Four congressmen have accused the U.S. Securities and Exchange Commission (SEC) under Chairman Gary Gensler of “regulatory hypocrisy and inconsistency.” They added: “While the SEC is failing to comply with federal transparency and record-keeping laws, the SEC is aggressively enforcing record-keeping laws on private businesses.”
Gensler’s Regime at SEC ‘Has Been Characterized by Regulatory Hypocrisy and Inconsistency’
Four lawmakers sent a letter to the chairman of the U.S. Securities and Exchange Commission (SEC), Gary Gensler, on Tuesday “denouncing the Biden administration’s inconsistency and hypocrisy of enforcing record-keeping laws, this time at the SEC.”
U.S. The letter was signed by U.S. Representatives Tom Emmer, Patrick McHenry, Jim Jordan (R–OH), James Comer (R–KY). They wrote:
Recent reports suggest that SEC officials are using ‘off-channel’ communications platforms, such as Signal, Whatsapp, Teams, and Zoom, for official business and without producing these records in response to open-record requests.
The letter details that in 2013 while Gensler served as chairman of the Commodity Futures Trading Commission (CFTC), the agency’s Office of Inspector General (OIG) discovered that he used a personal email account to conduct official business.
“During an investigation into your handling of the collapse of MF Global Holdings, the OIG found that you used your personal email 7,005 times to conduct official business related to that matter alone.
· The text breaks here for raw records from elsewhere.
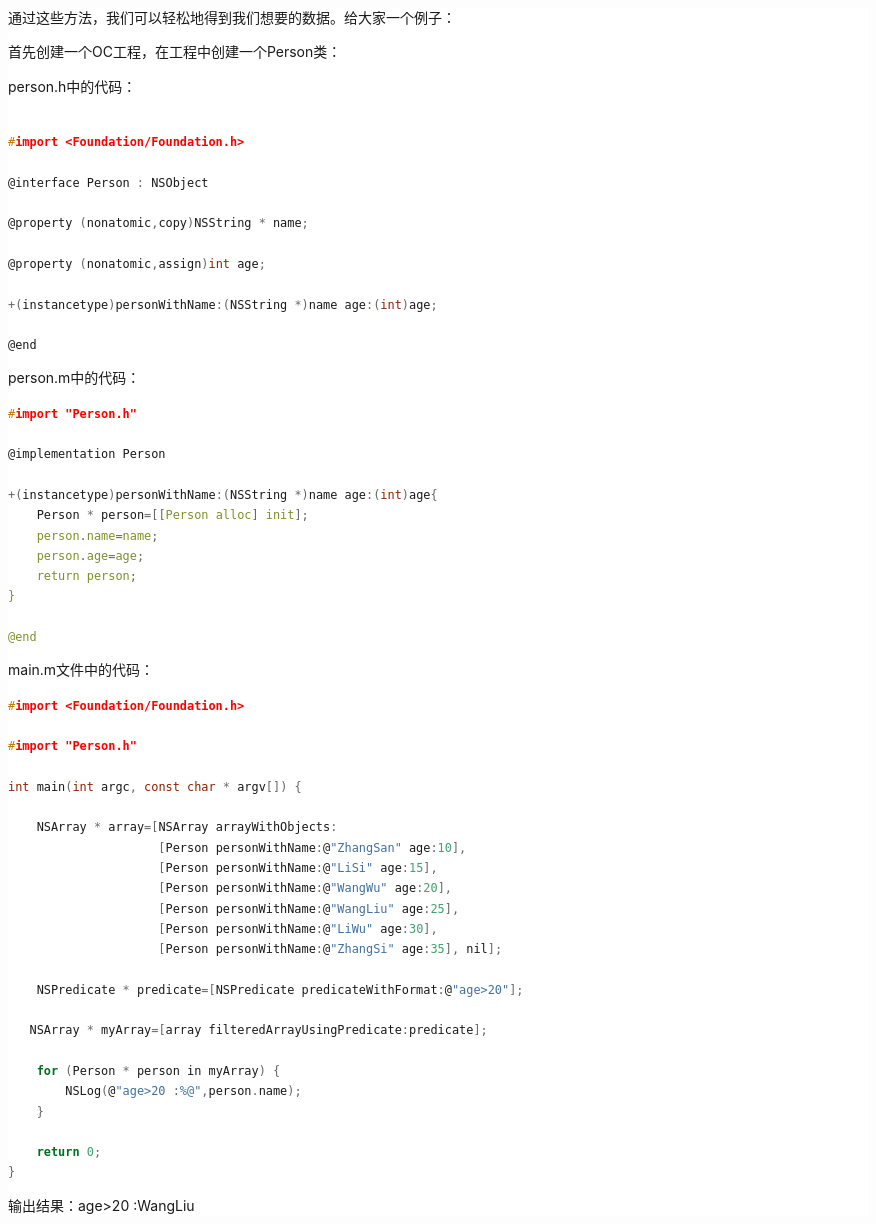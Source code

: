 通过这些方法，我们可以轻松地得到我们想要的数据。给大家一个例子：

首先创建一个OC工程，在工程中创建一个Person类：

person.h中的代码：

```c

#import <Foundation/Foundation.h>

@interface Person : NSObject

@property (nonatomic,copy)NSString * name;

@property (nonatomic,assign)int age;

+(instancetype)personWithName:(NSString *)name age:(int)age;

@end

```
person.m中的代码：

```c
#import "Person.h"

@implementation Person

+(instancetype)personWithName:(NSString *)name age:(int)age{
    Person * person=[[Person alloc] init];
    person.name=name;
    person.age=age;
    return person;
}

@end

```
main.m文件中的代码：

```c
#import <Foundation/Foundation.h>

#import "Person.h"

int main(int argc, const char * argv[]) {

    NSArray * array=[NSArray arrayWithObjects:
                     [Person personWithName:@"ZhangSan" age:10],
                     [Person personWithName:@"LiSi" age:15],
                     [Person personWithName:@"WangWu" age:20],
                     [Person personWithName:@"WangLiu" age:25],
                     [Person personWithName:@"LiWu" age:30],
                     [Person personWithName:@"ZhangSi" age:35], nil];
   
    NSPredicate * predicate=[NSPredicate predicateWithFormat:@"age>20"];

   NSArray * myArray=[array filteredArrayUsingPredicate:predicate];

    for (Person * person in myArray) {
        NSLog(@"age>20 :%@",person.name);
    }

    return 0;
} 
```
输出结果：age>20 :WangLiu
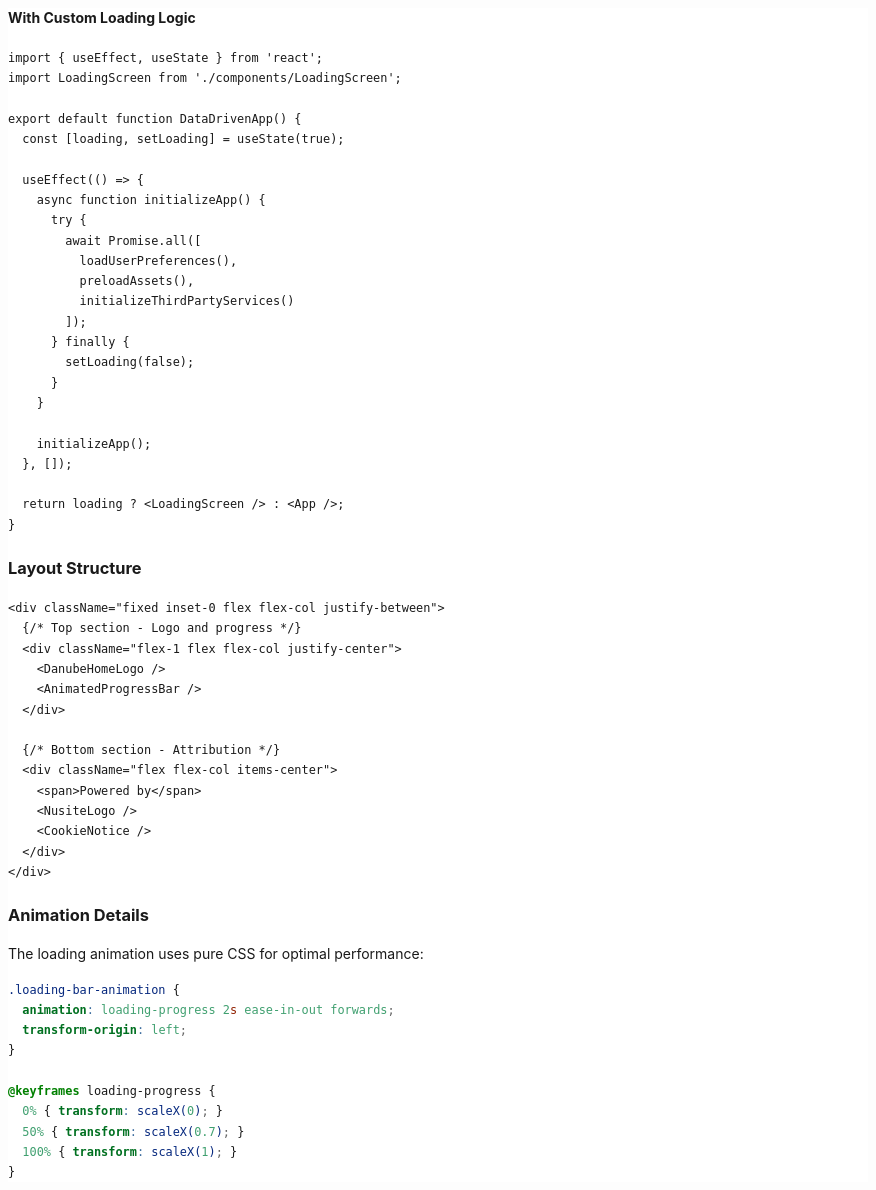 #### With Custom Loading Logic

```tsx
import { useEffect, useState } from 'react';
import LoadingScreen from './components/LoadingScreen';

export default function DataDrivenApp() {
  const [loading, setLoading] = useState(true);
  
  useEffect(() => {
    async function initializeApp() {
      try {
        await Promise.all([
          loadUserPreferences(),
          preloadAssets(),
          initializeThirdPartyServices()
        ]);
      } finally {
        setLoading(false);
      }
    }
    
    initializeApp();
  }, []);
  
  return loading ? <LoadingScreen /> : <App />;
}
```

### Layout Structure

```tsx
<div className="fixed inset-0 flex flex-col justify-between">
  {/* Top section - Logo and progress */}
  <div className="flex-1 flex flex-col justify-center">
    <DanubeHomeLogo />
    <AnimatedProgressBar />
  </div>
  
  {/* Bottom section - Attribution */}
  <div className="flex flex-col items-center">
    <span>Powered by</span>
    <NusiteLogo />
    <CookieNotice />
  </div>
</div>
```

### Animation Details

The loading animation uses pure CSS for optimal performance:

```css
.loading-bar-animation {
  animation: loading-progress 2s ease-in-out forwards;
  transform-origin: left;
}

@keyframes loading-progress {
  0% { transform: scaleX(0); }
  50% { transform: scaleX(0.7); }
  100% { transform: scaleX(1); }
}
```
Your defense to violating federal record-keeping requirements was that you apparently ‘did not know how to access [your] official email at home,’” the letter explains.
“While the SEC is failing to comply with federal transparency and record-keeping laws, the SEC is aggressively enforcing record-keeping laws on private businesses,” the lawmakers continued. “The SEC recently charged 16 firms more than $1.1 billion combined for allegedly failing to maintain and preserve electronic communications.”
Congressman Emmer stressed:
Chair Gensler’s regime at the SEC has been characterized by regulatory hypocrisy and inconsistency. Unacceptable that Gary Gensler doesn’t hold himself to the same transparency standards that he places on the private sector.
“It is inappropriate for SEC to target the private sector for failing to comply with record-keeping laws when the SEC itself is in violation of similar transparency laws,” Emmer said. “The American people deserve transparency from their regulators, but time and time again, Chair Gensler refuses to practice what he preaches.”
Congressman Comer opined: “It appears the Biden administration has rules for thee but not the SEC … This type of government hypocrisy undermines Americans’ trust in our institutions and fails to deliver the transparency they deserve. Chair Gensler must provide answers to Congress and the American people.”
McHenry described the following:
This is yet another example of Chair Gensler’s hypocritical mismanagement of the SEC. As Chair Gensler aggressively pursues enforcement actions against companies that use off-channel communications, while simultaneously allegedly failing to conform with federal records-keeping laws,
Emphasizing that “The SEC must practice the transparency and accountability it preaches,” the lawmakers ended their letter with five questions they want Gensler to provide answers to no later than Nov. 15.
They asked him, for example, to confirm that the SEC follows all federal records-keeping and transparency regulations and that he has not used any private email accounts or other off-channel communication in order to conduct official SEC business. A second question requires him to tell them if any SEC staff have utilized off-channel communications in order to conduct official SEC Business. If yes, they will give a complete list of such channels and SEC employees who used these platforms for official business.